Requirement: Leaving every image behind, reproduce the records word for word.

*** Provided entries Section Begins ***

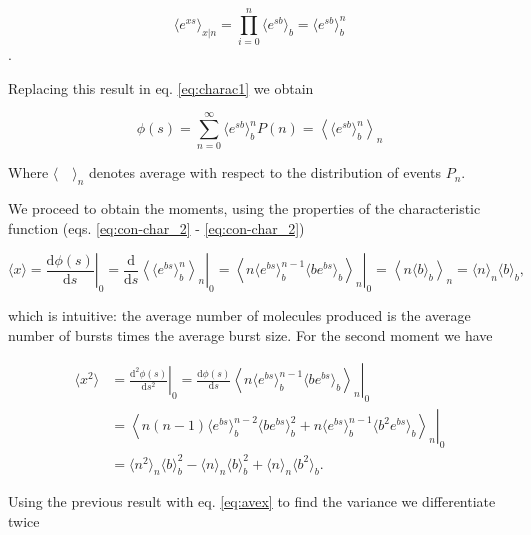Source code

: \begin{equation*}
  \langle e^{xs}\rangle_{x|n} = \prod_{i=0}^n\langle e^{sb}\rangle_b = \langle e^{sb}\rangle_b^n
\end{equation*}.

Replacing this result in eq. \eqref{eq:charac1} we obtain

\begin{equation*}
  \phi(s) = \sum_{n=0}^\infty \langle e^{sb}\rangle_b^n P(n) = \left\langle\langle e^{sb}\rangle_b^n\right\rangle_n
\end{equation*}

Where $\langle\quad\rangle_n$ denotes average with respect to the distribution of events $P_n$.

We proceed to obtain the moments, using the properties of the characteristic function (eqs. \eqref{eq:con-char_2} - \eqref{eq:con-char_2})

\begin{equation}
  \label{eq:avex}
  \langle x\rangle = \left.\frac{\mathrm{d}\phi(s)}{\mathrm{d}s}\right|_0 = \left.\frac{\mathrm{d}}{\mathrm{d}s}\left\langle\langle e^{bs}\rangle_b^n\right\rangle_n\right|_0 = \left.\left\langle n\langle e^{bs}\rangle_b^{n-1}\langle b e^{bs}\rangle_b\right\rangle_n\right|_0 = \left\langle n\langle b\rangle_b\right\rangle_n = \langle n\rangle_n\langle b\rangle_b,
\end{equation}

which is intuitive: the average number of molecules produced is the average number of bursts times the average burst size. For the second moment we have

\begin{equation*}
  \begin{split}
    \langle x^2\rangle &= \left.\frac{\mathrm{d^2}\phi(s)}{\mathrm{d}s^2}\right|_0 = \left.\frac{\mathrm{d}\phi(s)}{\mathrm{d}s}\left\langle n\langle e^{bs}\rangle_b^{n-1}\langle b e^{bs}\rangle_b\right\rangle_n\right|_0\\
  &= \left.\left\langle n(n-1)\langle e^{bs}\rangle^{n-2}_b\langle be^{bs}\rangle^2_b+n\langle e^{bs}\rangle^{n-1}_b\langle b^2e^{bs}\rangle_b\right\rangle_n\right|_0\\
  &=\langle n^2\rangle_n\langle b\rangle_b^2-\langle n\rangle_n\langle b\rangle_b^2+\langle n\rangle_n\langle b^2\rangle_b.
  \end{split}
\end{equation*}

Using the previous result with eq. \eqref{eq:avex} to find the variance we differentiate twice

*** Provided entries Section Ends ***

Solution to this exercise:
Source code

: \begin{equation*}
  \langle e^{xs}\rangle_{x|n} = \prod_{i=0}^n\langle e^{sb}\rangle_b = \langle e^{sb}\rangle_b^n
\end{equation*}.

Replacing this result in eq. \eqref{eq:charac1} we obtain

\begin{equation*}
  \phi(s) = \sum_{n=0}^\infty \langle e^{sb}\rangle_b^n P(n) = \left\langle\langle e^{sb}\rangle_b^n\right\rangle_n
\end{equation*}

Where $\langle\quad\rangle_n$ denotes average with respect to the distribution of events $P_n$.

We proceed to obtain the moments, using the properties of the characteristic function (eqs. \eqref{eq:con-char_2} - \eqref{eq:con-char_2})

\begin{equation}
  \label{eq:avex}
  \langle x\rangle = \left.\frac{\mathrm{d}\phi(s)}{\mathrm{d}s}\right|_0 = \left.\frac{\mathrm{d}}{\mathrm{d}s}\left\langle\langle e^{bs}\rangle_b^n\right\rangle_n\right|_0 = \left.\left\langle n\langle e^{bs}\rangle_b^{n-1}\langle b e^{bs}\rangle_b\right\rangle_n\right|_0 = \left\langle n\langle b\rangle_b\right\rangle_n = \langle n\rangle_n\langle b\rangle_b,
\end{equation}

which is intuitive: the average number of molecules produced is the average number of bursts times the average burst size. For the second moment we have

\begin{equation*}
  \begin{split}
    \langle x^2\rangle &= \left.\frac{\mathrm{d^2}\phi(s)}{\mathrm{d}s^2}\right|_0 = \left.\frac{\mathrm{d}\phi(s)}{\mathrm{d}s}\left\langle n\langle e^{bs}\rangle_b^{n-1}\langle b e^{bs}\rangle_b\right\rangle_n\right|_0\\
  &= \left.\left\langle n(n-1)\langle e^{bs}\rangle^{n-2}_b\langle be^{bs}\rangle^2_b+n\langle e^{bs}\rangle^{n-1}_b\langle b^2e^{bs}\rangle_b\right\rangle_n\right|_0\\
  &=\langle n^2\rangle_n\langle b\rangle_b^2-\langle n\rangle_n\langle b\rangle_b^2+\langle n\rangle_n\langle b^2\rangle_b.
  \end{split}
\end{equation*}

Using the previous result with eq. \eqref{eq:avex} to find the variance we differentiate twice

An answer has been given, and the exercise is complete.